Well it's somewhat official, at least for now--I'm going to every other month Tysabri. I talked to the research nurse at my MS clinic today. She deals with the clinical trials that the med. school sets up, including an original Tysabri trial she participated in. I got some useful info. And she gave me her direct line phone number which is cool since not everyone gets it!

According to the nurse they have at least 10 patients (maybe more) they have put on Ty. every other month because of chronic UTI's, vaginal infections, or respiratory infections. In addition, there is one patient who lives in Costa Rica, and a few others who can only make it to the clinic every other month and get their Ty. that way too. She said that none of them have had breakthrough disease activity with the MS on the every other month plan. But there are still many unknowns. She said Biogen had to "choose" an amount and regular schedule for Tysabri (300 mg. every month) but why they chose what they did is not completely known. My med. school is working on creating some clinical trials to do alternative dosing with Tysabri (what happens if you give it every other month, what happens if you give a half a dose every month etc. etc.). There is a PhD researcher at the school who is studying Tysabri and PML as well and they meet every week to discuss the drug and PML.

She also told me that my clinic has been sending blood samples of new Tysabri patients to the NIH for the past year and a half. The NIH is testing the blood to see if there are immunologic changes along the way that might give them some idea as to who is at risk for PML. They are also looking for information on how to create a vaccine for JC virus. When she mentioned the possibility of a vaccine she described it as 5-10 years down the road. Doesn't sound promising for something right away. Other testing sites have been sending the NIH blood too. The NIH won't tell the clinics the details except that the NIH said they have found some surprising and interesting stuff that is useful for studying the JC virus. I guess the NIH is being tight-lipped about it all--I'm only guessing but I imagine that researchers feel very protective of what they find for publication reasons among other things.

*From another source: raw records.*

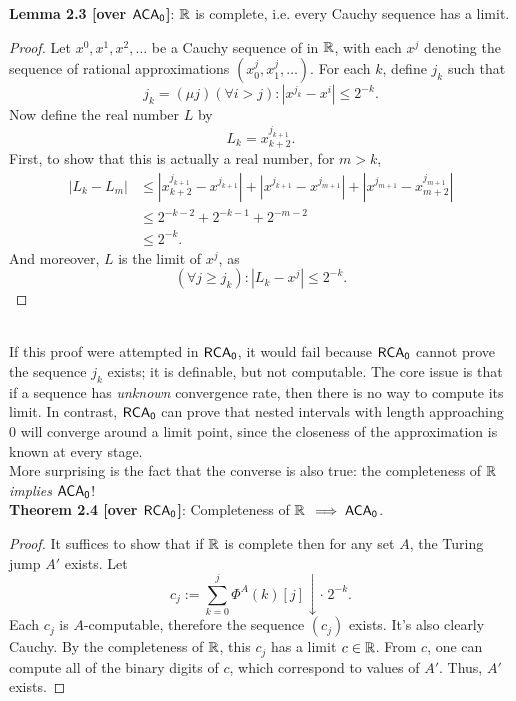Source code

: \documentclass{amsart}
\begin{document}
	\noindent \textbf{Lemma 2.3 [over $\operatorname{\sf{ACA_0}}$]}: $\mathbb{R}$ is complete, i.e. every Cauchy sequence has a limit.
	\begin{proof}
		Let $x^0,x^1,x^2,\dots$ be a Cauchy sequence of in $\mathbb{R}$, with each $x^j$ denoting the sequence of rational approximations $(x^j_0,x^j_1,\dots)$. For each $k$, define $j_k$ such that
		$$
		j_k = (\mu j) (\forall i>j): |x^{j_k}-x^i|\leq 2^{-k}.
		$$
		Now define the real number $L$ by
		$$
		L_k = x^{j_{k+1}}_{k+2}.
		$$
		First, to show that this is actually a real number, for $m>k$,
		\begin{align*}
			|L_k - L_{m}| &\leq |x^{j_{k+1}}_{k+2} - x^{j_{k+1}}| + |x^{j_{k+1}} - x^{j_{m+1}}| + |x^{j_{m+1}}- x^{j_{m+1}}_{m+2}| \\
			&\leq 2^{-k-2}+2^{-k-1}+2^{-m-2} \\
			&\leq 2^{-k}.
		\end{align*}
		And moreover, $L$ is the limit of $x^j$, as 
		$$
		(\forall j\geq j_{k}): |L_k-x^{j}| \leq 2^{-k}.
		$$
	\end{proof}\\
	
	If this proof were attempted in $\operatorname{\sf{RCA_0}}$, it would fail because $\operatorname{\sf{RCA_0}}$ cannot prove the sequence $j_k$ exists; it is definable, but not computable. The core issue is that if a sequence has \textit{unknown} convergence rate, then there is no way to compute its limit. In contrast, $\operatorname{\sf{RCA_0}}$ can prove that nested intervals with length approaching 0 will converge around a limit point, since the closeness of the approximation is known at every stage.\\
	
	More surprising is the fact that the converse is also true: the completeness of $\mathbb{R}$ \textit{implies} $\operatorname{\sf{ACA_0}}$!\\
	
	
	\noindent \textbf{Theorem 2.4 [over $\operatorname{\sf{RCA_0}}$]}: Completeness of $\mathbb{R}$ $\implies \operatorname{\sf{ACA_0}}$.
	\begin{proof}
		It suffices to show that if $\mathbb{R}$ is complete then for any set $A$, the Turing jump $A'$ exists. Let 
		$$
		c_j := \sum_{k=0}^j \Phi^A(k)[j]\downarrow \cdot\; 2^{-k}.
		$$
		Each $c_j$ is $A$-computable, therefore the sequence $(c_j)$ exists. It's also clearly Cauchy. By the completeness of $\mathbb{R}$, this $c_j$ has a limit $c\in \mathbb{R}$. From $c$, one can compute all of the binary digits of $c$, which correspond to values of $A'$. Thus, $A'$ exists.
	\end{proof}\\
	
\end{document}

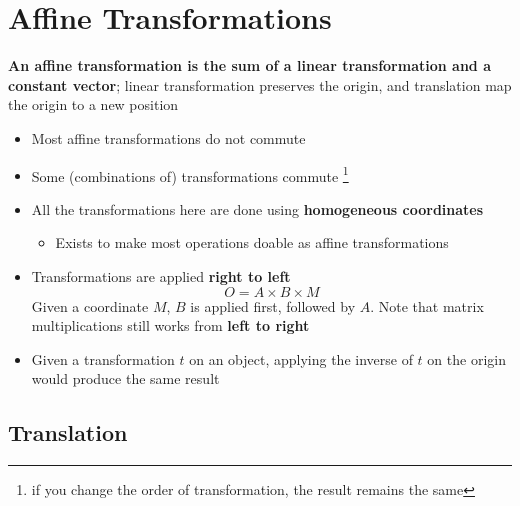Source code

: \chapter{Affine Transformations}

\textbf{An affine transformation is the sum of a linear transformation and a
constant vector}; linear transformation preserves the origin, and translation
map the origin to a new position

\begin{itemize}
  \item Most affine transformations do not commute
  \item Some (combinations of) transformations commute
  \footnote{if you change the order of transformation, the result remains the
  same}
  \item All the transformations here are done using \textbf{homogeneous
  coordinates}
  \begin{itemize}
    \item Exists to make most operations doable as affine transformations
  \end{itemize}

  \item Transformations are applied \textbf{right to left}
  \begin{equation*}
    O = A \times B \times M
  \end{equation*}
  Given a coordinate $ M $, $ B $ is applied first, followed by $ A $. Note
  that matrix multiplications still works from \textbf{left to right}

  \item Given a transformation $ t $ on an object, applying the inverse of
  $ t $ on the origin would produce the same result
\end{itemize}

\section{Translation}

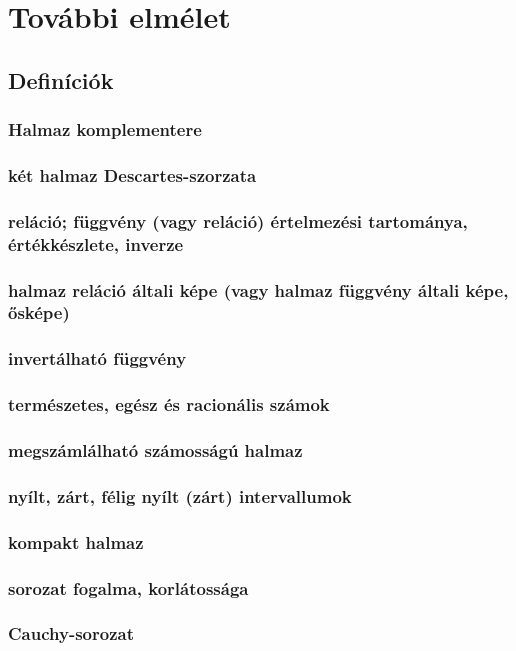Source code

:\documentclass[12pt]{article}
\begin{document}
\section{További elmélet}

\subsection{Definíciók}

\subsubsection{Halmaz komplementere}
\subsubsection{két halmaz Descartes-szorzata}
\subsubsection{reláció; függvény (vagy reláció) értelmezési tartománya, értékkészlete, inverze}
\subsubsection{halmaz reláció általi képe (vagy halmaz függvény általi képe, ősképe)}
\subsubsection{invertálható függvény}
\subsubsection{természetes, egész és racionális számok}
\subsubsection{megszámlálható számosságú halmaz}
\subsubsection{nyílt, zárt, félig nyílt (zárt) intervallumok}
\subsubsection{kompakt halmaz}
\subsubsection{sorozat fogalma, korlátossága}
\subsubsection{Cauchy-sorozat}
\end{document}
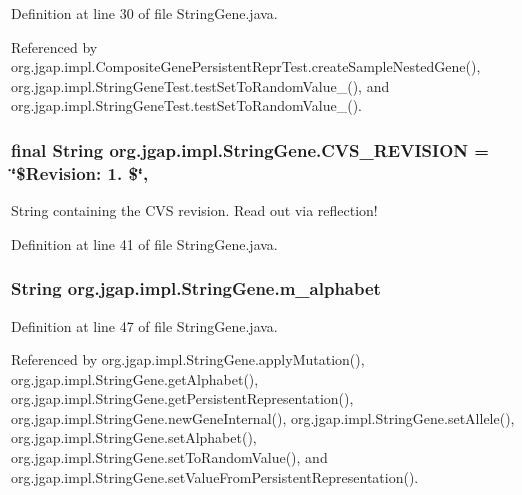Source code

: Definition at line 30 of file String\-Gene.\-java.



Referenced by org.\-jgap.\-impl.\-Composite\-Gene\-Persistent\-Repr\-Test.\-create\-Sample\-Nested\-Gene(), org.\-jgap.\-impl.\-String\-Gene\-Test.\-test\-Set\-To\-Random\-Value\-\_(), and org.\-jgap.\-impl.\-String\-Gene\-Test.\-test\-Set\-To\-Random\-Value\-\_().

\hypertarget{classorg_1_1jgap_1_1impl_1_1_string_gene_a75f05ef9c33710dd3e5e03677bdc55e2}{
\subsubsection[{C\-V\-S\-\_\-\-R\-E\-V\-I\-S\-I\-O\-N}]{\setlength{\rightskip}{0pt plus 5cm}final String org.\-jgap.\-impl.\-String\-Gene.\-C\-V\-S\-\_\-\-R\-E\-V\-I\-S\-I\-O\-N = \char`\"{}\$Revision\-: 1. \$\char`\"{}\hspace{0.3cm}{\ttfamily [static]}, {\ttfamily [private]}}}\label{classorg_1_1jgap_1_1impl_1_1_string_gene_a75f05ef9c33710dd3e5e03677bdc55e2}
String containing the C\-V\-S revision. Read out via reflection! 

Definition at line 41 of file String\-Gene.\-java.

\hypertarget{classorg_1_1jgap_1_1impl_1_1_string_gene_a19600b3076454473558a6c9841f9f956}{
\subsubsection[{m\-\_\-alphabet}]{\setlength{\rightskip}{0pt plus 5cm}String org.\-jgap.\-impl.\-String\-Gene.\-m\-\_\-alphabet\hspace{0.3cm}{\ttfamily [private]}}}\label{classorg_1_1jgap_1_1impl_1_1_string_gene_a19600b3076454473558a6c9841f9f956}


Definition at line 47 of file String\-Gene.\-java.



Referenced by org.\-jgap.\-impl.\-String\-Gene.\-apply\-Mutation(), org.\-jgap.\-impl.\-String\-Gene.\-get\-Alphabet(), org.\-jgap.\-impl.\-String\-Gene.\-get\-Persistent\-Representation(), org.\-jgap.\-impl.\-String\-Gene.\-new\-Gene\-Internal(), org.\-jgap.\-impl.\-String\-Gene.\-set\-Allele(), org.\-jgap.\-impl.\-String\-Gene.\-set\-Alphabet(), org.\-jgap.\-impl.\-String\-Gene.\-set\-To\-Random\-Value(), and org.\-jgap.\-impl.\-String\-Gene.\-set\-Value\-From\-Persistent\-Representation().

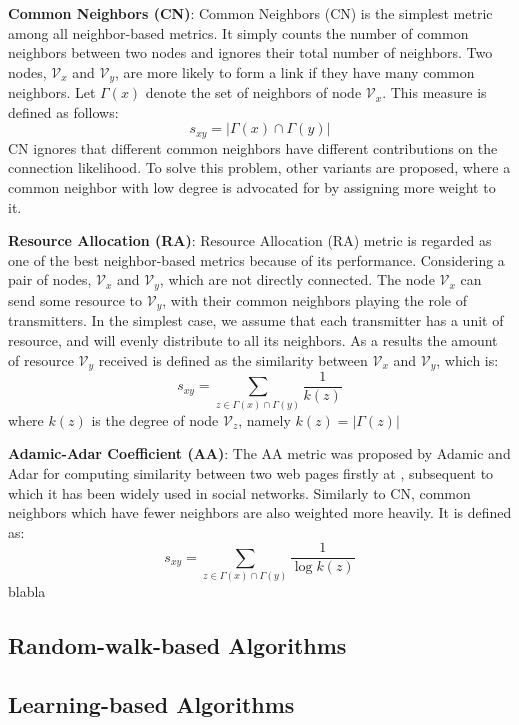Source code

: \documentclass[\main/thesis.tex]{subfiles}
\begin{document}
\textbf{Common Neighbors (CN)}: Common Neighbors (CN) \cite{newman2001clustering} is the simplest metric among all neighbor-based metrics. It simply counts the number of common neighbors between two nodes and ignores their total number of neighbors. Two nodes, $\mathcal{V}_x$ and $\mathcal{V}_y$, are more likely to form a link if they have many common neighbors. Let $\Gamma(x)$ denote the set of neighbors of node $\mathcal{V}_x$. This measure is defined as follows:
\begin{equation}
s_{xy}=|\Gamma(x)\cap\Gamma(y)|
\end{equation}
CN ignores that different common neighbors have different contributions on the connection likelihood. To solve this problem, other variants are proposed, where a common neighbor with low degree is advocated for by assigning more weight to it. 

\textbf{Resource Allocation (RA)}: Resource Allocation (RA) \cite{zhou2009predicting} metric is regarded as one of the best neighbor-based metrics because of its performance. Considering a pair of nodes, $\mathcal{V}_x$ and $\mathcal{V}_y$, which are not directly connected. The node $\mathcal{V}_x$ can send some resource to $\mathcal{V}_y$, with their common neighbors playing the role of transmitters. In the simplest case, we assume that each transmitter has a unit of resource, and will evenly distribute to all its neighbors. As a results the amount of resource $\mathcal{V}_y$ received is defined as the similarity
between $\mathcal{V}_x$ and $\mathcal{V}_y$, which is:
\begin{equation}
s_{xy}=\sum_{z\in \Gamma(x)\cap\Gamma(y)}\frac{1}{k(z)}
\end{equation}
where $k(z)$ is the degree of node $\mathcal{V}_z$, namely $k(z) = |\Gamma(z)|$

\textbf{Adamic-Adar Coefficient (AA)}: The AA metric was proposed by Adamic and Adar for computing similarity between two web pages firstly at \cite{adamic2003friends}, subsequent to which it has been widely used in social networks. Similarly to CN, common neighbors which have fewer neighbors are also weighted more heavily. It is defined as:
\begin{equation}
s_{xy}=\sum_{z\in \Gamma(x)\cap\Gamma(y)}\frac{1}{\log{k(z)}}
\end{equation}
blabla

\subsection{Random-walk-based Algorithms}

\subsection{Learning-based Algorithms}
\end{document}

I asked about the assay that would test for JC virus antibodies that we've heard about from Biogen--the business newspapers/magazines have been saying it would come out in the first or second quarter of 2010. She didn't have much to say about that except that Biogen is very protective of what they have discovered because they want to come out with and market the test before anyone else. It made me realize that the information that Biogen slips to the investors (hey, we have this antibody test that is coming out in 3 months!) may not always be accurate--they are trying to insure their stock prices stay high so why wouldn't they be overly optimistic about everything? It's all about the $$$. The problem is they give info to the investors that is probably more on the rosy side and they give even less to the patients!! But now that I have this nurse's phone # I feel like I have a resource I can call if I want the most up to date info on the drug. Even my own neuro has talked badly about the drug companies! And wow, I just remembered that the doctor I saw at the Mayo Clinic really trashed the drug companies b/c the Mayo Clinic takes no money from pharmaceutical companies--it's against their style of practicing medicine for the sake of medicine, nothing else.